Starting in his (2003), and in an unpublished draft from around the same time which is not to be cited, Theodore Sider has proposed a theory of necessity de dicto called quasi-conventionalism. The most up to date version can be found in his (2011) and his replies to a symposium on that work. It states necessary and sufficient conditions for a proposition to be necessary, but as we will see, one of the key concepts involved has been left open-ended, so the account is to be regarded as partial. The account is supposed to reduce necessity de dicto to non-modal notions, and to be extendable to de re modality.

What makes Sider’s account so worthy of discussion from my point of view is that it takes what I believe to be an important step forward with respect to the task of giving an account of necessity de dicto. The step forward is that it embodies a certain structure, which my account shares. Abstracting from the details of Sider’s account, the shared structure can be expressed in the form of a schematic analysis as follows:

(Schema) A proposition is necessary iff it is, or is implied by, a proposition which is both true and meets a certain condition C.

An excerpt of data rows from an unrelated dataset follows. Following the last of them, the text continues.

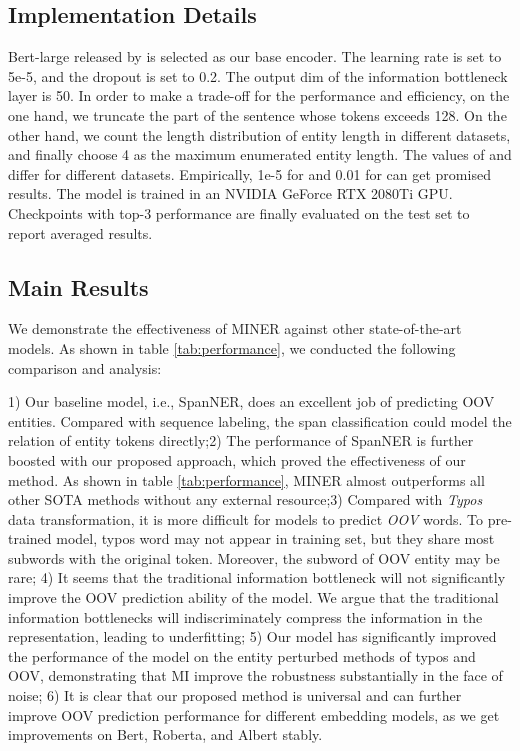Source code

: \documentclass[11pt]{article}
\begin{document}
\subsection{Implementation Details}
Bert-large released by \citet{devlin2018bert} is selected as our base encoder. The learning rate is set to 5e-5, and the dropout is set to 0.2. The output dim of the information bottleneck layer is 50. In order to make a trade-off for the performance and efficiency, on the one hand, we truncate the part of the sentence whose tokens exceeds 128. On the other hand, we count the length distribution of entity length in different datasets, and finally choose 4 as the maximum enumerated entity length. The values of  and  differ for different datasets. Empirically, 1e-5 for  and 0.01 for  can get promised results. The model is trained in an NVIDIA GeForce RTX 2080Ti GPU. Checkpoints with top-3 performance are finally evaluated on the test set to report averaged results.


\subsection{Main Results}
We demonstrate the effectiveness of MINER against other state-of-the-art models. As shown in table \ref{tab:performance}, we conducted the following comparison and analysis:



1) Our baseline model, i.e., SpanNER, does an excellent job of predicting OOV entities. Compared with sequence labeling, the span classification could model the relation of entity tokens directly;2) The performance of SpanNER is further boosted with our proposed approach, which proved the effectiveness of our method. As shown in table \ref{tab:performance}, MINER almost outperforms all other SOTA methods without any external resource;3) Compared with \textit{Typos} data transformation, it is more difficult for models to predict \textit{OOV} words. To pre-trained model, typos word may not appear in training set, but they share most subwords with the original token. Moreover, the subword of OOV entity may be rare; 4) It seems that the traditional information bottleneck will not significantly improve the OOV prediction ability of the model. We argue that the traditional information bottlenecks will indiscriminately compress the information in the representation, leading to underfitting; 5) Our model has significantly improved the performance of the model on the entity perturbed methods of typos and OOV, demonstrating that MI improve the robustness substantially in the face of noise; 
6) It is clear that our proposed method is universal and can further improve OOV prediction performance for different embedding models, as we get improvements on Bert, Roberta, and Albert stably.
\end{document}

(Sider, as we shall see, does not quite use his schema, but his analysis can easily be re-expressed so as to conform to it.)

So, Sider’s view takes, as I will argue, an important step forward. But it also has grave defects. Considering Sider’s view, then - seeing that it instantiates the suggestive and appealing (Schema), and seeing what is wrong with it - offers a nice way of leading up to and motivating my own account, which I will give in the next chapter. (This is not the way I actually arrived at my account, but it could have been.)

Two of SIder’s main starting points seem to be: (i) the desire to find a way of reducing modal concepts to non-modal concepts, and (ii) a hunch that conventionalist theories according to which necessities are true by convention were on to something: roughly, that convention should play some key role in the analysis of necessity. Regarding (i) and the underlying motivation for it, there are two interrelated strands here: one is a relatively theory-neutral feeling that modality is mysterious, or cries out for explanation, but this then plays into the second strand, which is emphasized in his (2011): a desire for an account of the “fundamental nature of reality”, “reality’s fundamental structure” - an account that “carves nature at the joints”.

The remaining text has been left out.